# COMBINING MACHINE LEARNING AND MATHEMATICAL OPTIMIZATION – Part 4

*Article four of five*

In our first article we identified four scenarios where Machine Learning can cooperate with Mathematical Optimization. In this article, we will consider Scenario D which is defined as follows:

*ML can be used to help MOPT solvers to perform better not only for finding solutions faster but for finding more good solutions or identifying structure in MOPT problems*

In a paper by Elias B. Khalil, Pierre Le Bodic, Le Song, George Nemhauser, Bistra Dilkina entitled ‘Learning to Branch in Mixed Integer Programming’ an interesting methodology is developed. The authors introduce a framework for learning to branch in MIP. They use IBM ILOG CPLEX for developing their machine learning framework.

The methodology they propose is observing and recording the rankings induced by *Strong Branching* (SB). They develop a function of the variables’ features that will rank them, without the need for the expensive SB computations.

The interesting aspect of the algorithm is that satisfies three desirable properties:

*Node-efficiency*: the learned ranking model uses SB scores and node-specific variable features as training data, yielding smaller search trees.*Time-efficiency*: SB is used in the first phase only, typically for a few hundred nodes. The time required for learning (second phase) is small and the third phase is dominated by feature computations, which are designed to be much cheaper than solving the LPs as does SB.*Adaptiveness*: the learned ranking model is instance specific, as it assigns different weights to features depending on the collected data.
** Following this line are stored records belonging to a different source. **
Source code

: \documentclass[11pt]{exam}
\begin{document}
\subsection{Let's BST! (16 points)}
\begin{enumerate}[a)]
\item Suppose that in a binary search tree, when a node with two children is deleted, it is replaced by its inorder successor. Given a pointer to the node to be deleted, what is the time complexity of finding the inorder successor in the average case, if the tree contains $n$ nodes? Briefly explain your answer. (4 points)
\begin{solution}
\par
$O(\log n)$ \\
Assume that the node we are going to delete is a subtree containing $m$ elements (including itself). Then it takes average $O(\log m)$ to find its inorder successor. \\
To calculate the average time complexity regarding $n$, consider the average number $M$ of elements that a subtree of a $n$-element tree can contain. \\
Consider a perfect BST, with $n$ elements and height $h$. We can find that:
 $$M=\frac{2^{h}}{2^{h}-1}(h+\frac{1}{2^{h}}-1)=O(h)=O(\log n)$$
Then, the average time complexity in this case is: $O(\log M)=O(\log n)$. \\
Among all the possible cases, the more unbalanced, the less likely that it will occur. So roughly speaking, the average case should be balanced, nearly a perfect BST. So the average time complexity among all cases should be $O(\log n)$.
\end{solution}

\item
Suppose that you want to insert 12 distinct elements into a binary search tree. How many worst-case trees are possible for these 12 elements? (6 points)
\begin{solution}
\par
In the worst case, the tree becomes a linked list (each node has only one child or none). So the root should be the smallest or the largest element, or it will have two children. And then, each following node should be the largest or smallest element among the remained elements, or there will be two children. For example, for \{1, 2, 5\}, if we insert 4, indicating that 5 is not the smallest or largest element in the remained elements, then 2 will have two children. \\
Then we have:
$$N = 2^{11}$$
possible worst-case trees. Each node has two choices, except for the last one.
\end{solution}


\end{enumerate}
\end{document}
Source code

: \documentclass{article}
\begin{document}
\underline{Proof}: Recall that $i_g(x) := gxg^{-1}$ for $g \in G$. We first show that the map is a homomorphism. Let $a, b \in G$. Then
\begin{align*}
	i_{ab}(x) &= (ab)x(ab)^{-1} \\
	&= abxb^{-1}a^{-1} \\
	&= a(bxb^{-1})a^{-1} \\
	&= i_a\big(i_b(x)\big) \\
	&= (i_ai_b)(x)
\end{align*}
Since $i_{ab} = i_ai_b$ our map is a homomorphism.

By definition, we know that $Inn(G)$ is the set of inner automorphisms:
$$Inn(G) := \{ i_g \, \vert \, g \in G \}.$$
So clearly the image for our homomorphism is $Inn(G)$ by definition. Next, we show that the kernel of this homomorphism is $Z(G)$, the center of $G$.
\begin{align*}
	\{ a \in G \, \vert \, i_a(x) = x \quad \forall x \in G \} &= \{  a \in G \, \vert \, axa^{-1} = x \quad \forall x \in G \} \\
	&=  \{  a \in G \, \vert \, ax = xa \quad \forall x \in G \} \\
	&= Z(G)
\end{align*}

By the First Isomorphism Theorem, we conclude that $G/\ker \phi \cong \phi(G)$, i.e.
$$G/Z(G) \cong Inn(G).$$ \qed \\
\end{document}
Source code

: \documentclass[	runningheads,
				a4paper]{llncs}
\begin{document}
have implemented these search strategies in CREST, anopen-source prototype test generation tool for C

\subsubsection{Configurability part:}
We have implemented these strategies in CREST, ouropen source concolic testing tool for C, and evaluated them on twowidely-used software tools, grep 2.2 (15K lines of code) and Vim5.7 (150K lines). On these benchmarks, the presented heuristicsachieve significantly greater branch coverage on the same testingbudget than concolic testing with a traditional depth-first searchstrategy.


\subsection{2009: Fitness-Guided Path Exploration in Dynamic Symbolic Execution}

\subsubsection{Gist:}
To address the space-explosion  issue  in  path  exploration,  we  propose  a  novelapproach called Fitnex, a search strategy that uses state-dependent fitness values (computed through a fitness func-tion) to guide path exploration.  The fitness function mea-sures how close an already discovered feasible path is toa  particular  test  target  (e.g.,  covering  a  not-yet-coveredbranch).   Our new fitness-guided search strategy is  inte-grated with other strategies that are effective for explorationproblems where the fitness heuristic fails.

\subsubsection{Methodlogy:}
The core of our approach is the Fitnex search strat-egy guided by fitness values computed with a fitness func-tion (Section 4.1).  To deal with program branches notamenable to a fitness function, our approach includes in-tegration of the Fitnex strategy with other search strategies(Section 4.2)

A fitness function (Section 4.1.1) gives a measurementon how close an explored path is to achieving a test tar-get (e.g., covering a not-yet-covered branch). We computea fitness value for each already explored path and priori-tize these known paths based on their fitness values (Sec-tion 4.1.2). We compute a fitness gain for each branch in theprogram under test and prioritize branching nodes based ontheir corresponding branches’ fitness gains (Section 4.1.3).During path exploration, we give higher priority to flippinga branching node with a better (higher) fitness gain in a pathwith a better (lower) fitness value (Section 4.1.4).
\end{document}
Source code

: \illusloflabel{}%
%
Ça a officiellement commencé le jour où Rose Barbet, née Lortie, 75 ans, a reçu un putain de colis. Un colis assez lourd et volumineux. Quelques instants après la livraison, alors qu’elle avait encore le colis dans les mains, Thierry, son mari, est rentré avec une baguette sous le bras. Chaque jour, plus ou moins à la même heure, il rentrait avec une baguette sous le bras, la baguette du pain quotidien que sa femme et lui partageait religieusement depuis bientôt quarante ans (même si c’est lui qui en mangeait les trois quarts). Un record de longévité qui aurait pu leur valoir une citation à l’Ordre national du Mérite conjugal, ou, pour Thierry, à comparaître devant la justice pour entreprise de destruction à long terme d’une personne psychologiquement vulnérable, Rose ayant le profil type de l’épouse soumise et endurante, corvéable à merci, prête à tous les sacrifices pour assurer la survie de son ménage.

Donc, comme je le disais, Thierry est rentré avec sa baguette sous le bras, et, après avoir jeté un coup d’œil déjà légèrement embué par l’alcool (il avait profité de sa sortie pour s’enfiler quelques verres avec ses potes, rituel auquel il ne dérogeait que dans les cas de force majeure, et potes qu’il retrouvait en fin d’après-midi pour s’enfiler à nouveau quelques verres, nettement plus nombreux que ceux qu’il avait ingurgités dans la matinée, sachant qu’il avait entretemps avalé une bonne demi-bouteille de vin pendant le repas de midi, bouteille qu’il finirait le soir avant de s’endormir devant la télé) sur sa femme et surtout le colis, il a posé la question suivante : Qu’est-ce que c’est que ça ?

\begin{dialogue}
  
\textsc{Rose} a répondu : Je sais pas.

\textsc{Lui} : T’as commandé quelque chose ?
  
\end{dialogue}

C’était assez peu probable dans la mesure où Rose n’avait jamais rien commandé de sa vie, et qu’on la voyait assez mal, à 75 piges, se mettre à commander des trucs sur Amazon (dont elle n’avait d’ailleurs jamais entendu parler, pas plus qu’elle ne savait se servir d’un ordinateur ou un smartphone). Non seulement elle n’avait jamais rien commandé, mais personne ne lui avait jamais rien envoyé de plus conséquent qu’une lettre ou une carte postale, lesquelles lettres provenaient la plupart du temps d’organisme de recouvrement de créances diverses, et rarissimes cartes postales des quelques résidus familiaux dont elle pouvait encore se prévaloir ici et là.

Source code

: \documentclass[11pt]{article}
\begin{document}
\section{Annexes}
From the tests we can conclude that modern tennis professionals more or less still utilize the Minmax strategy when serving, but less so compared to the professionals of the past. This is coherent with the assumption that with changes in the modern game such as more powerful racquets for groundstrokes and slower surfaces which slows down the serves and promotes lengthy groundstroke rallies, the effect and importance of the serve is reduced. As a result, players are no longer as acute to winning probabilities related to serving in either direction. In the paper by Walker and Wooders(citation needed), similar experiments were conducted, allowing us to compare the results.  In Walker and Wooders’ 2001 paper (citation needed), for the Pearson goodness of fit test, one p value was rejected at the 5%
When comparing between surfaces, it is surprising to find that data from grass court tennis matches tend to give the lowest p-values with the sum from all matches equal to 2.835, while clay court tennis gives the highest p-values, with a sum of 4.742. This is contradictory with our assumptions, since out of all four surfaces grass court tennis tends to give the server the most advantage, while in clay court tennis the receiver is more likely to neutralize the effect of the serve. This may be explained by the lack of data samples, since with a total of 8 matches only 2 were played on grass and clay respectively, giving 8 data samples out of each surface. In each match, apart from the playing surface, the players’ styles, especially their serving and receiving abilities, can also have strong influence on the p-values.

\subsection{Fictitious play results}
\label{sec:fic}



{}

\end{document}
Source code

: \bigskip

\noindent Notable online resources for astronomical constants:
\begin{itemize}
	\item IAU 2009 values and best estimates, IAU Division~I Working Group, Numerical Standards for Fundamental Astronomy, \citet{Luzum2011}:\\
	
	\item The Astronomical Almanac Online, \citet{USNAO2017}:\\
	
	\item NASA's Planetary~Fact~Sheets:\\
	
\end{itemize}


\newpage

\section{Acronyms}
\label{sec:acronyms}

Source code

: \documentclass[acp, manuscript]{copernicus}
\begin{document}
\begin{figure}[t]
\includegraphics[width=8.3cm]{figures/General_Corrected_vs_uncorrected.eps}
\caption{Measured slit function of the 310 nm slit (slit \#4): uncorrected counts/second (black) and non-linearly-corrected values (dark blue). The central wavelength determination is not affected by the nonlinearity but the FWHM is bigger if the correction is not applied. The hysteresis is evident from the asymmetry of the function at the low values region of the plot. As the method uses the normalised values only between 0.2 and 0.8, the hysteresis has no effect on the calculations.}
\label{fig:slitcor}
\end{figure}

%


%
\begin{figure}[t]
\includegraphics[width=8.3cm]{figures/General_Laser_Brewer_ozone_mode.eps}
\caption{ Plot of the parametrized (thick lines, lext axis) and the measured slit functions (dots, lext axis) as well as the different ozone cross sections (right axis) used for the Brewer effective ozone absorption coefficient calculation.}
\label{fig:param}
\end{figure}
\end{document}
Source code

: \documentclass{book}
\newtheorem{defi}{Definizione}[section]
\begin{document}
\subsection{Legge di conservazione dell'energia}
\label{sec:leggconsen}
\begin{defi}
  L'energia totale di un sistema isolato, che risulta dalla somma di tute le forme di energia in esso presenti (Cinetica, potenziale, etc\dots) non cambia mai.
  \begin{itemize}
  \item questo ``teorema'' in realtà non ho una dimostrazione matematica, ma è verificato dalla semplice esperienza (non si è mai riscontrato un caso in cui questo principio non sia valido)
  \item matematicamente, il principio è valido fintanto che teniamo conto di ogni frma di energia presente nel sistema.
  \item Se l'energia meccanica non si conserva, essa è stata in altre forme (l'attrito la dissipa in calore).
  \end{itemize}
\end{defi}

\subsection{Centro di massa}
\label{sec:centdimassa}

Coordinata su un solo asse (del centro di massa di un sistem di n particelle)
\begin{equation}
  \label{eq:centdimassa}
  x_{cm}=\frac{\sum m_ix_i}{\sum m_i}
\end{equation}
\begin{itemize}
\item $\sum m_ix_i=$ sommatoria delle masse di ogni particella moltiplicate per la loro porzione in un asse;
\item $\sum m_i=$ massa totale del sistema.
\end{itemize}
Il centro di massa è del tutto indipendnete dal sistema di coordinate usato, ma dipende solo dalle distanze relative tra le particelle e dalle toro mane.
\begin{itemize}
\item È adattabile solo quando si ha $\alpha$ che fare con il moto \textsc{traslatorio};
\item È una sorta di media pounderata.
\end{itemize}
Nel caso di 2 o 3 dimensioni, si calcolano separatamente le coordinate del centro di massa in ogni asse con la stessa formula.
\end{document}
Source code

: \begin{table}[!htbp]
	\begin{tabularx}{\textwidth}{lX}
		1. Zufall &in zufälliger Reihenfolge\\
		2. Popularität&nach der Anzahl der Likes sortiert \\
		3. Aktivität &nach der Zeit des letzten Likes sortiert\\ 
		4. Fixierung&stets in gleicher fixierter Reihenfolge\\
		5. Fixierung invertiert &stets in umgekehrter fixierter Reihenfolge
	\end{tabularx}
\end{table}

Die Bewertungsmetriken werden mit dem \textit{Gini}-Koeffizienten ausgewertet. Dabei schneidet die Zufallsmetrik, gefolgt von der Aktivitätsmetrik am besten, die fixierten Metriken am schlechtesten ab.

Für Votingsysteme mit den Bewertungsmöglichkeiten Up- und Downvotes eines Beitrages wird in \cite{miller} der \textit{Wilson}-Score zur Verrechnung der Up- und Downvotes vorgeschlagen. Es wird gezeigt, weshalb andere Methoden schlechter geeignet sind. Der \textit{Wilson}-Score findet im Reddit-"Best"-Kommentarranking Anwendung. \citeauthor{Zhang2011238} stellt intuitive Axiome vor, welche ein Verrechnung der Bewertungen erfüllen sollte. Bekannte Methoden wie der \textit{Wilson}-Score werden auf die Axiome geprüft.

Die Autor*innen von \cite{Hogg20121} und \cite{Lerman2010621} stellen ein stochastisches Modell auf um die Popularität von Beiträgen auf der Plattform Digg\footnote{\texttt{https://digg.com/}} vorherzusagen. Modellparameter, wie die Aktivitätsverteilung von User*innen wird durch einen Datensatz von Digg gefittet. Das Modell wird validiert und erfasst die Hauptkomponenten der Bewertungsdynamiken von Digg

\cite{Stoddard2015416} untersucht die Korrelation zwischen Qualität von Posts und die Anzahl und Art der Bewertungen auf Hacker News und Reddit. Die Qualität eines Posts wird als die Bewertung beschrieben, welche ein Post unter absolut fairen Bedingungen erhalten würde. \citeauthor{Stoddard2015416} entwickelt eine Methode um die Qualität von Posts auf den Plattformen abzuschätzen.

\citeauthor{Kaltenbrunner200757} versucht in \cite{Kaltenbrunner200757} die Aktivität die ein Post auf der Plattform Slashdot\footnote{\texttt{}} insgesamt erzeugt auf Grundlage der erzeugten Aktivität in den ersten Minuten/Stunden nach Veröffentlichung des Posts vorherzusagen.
The algorithm can be described thus – given a MIP instance and some parameters, the proceed in three phases:

*Collect data*: for a limited number of nodes, SB is used as a branching strategy. The collect the data and create a training dataset.*Learning*: the dataset is used as input into a learning-to-rank algorithm that outputs a vector of weights for the features, such that some loss function is minimized over the training dataset.*ML-based branching*: SB is no longer used, and the learned weight vector is used to score variables, branching on the one with maximum score until termination.

This Machine Learning framework is brilliant at improving the performance of the branch and bound algorithm. It can be used in ranking and selecting parameters in other areas of the B&B tree such as heuristics, cutting plans and node selection.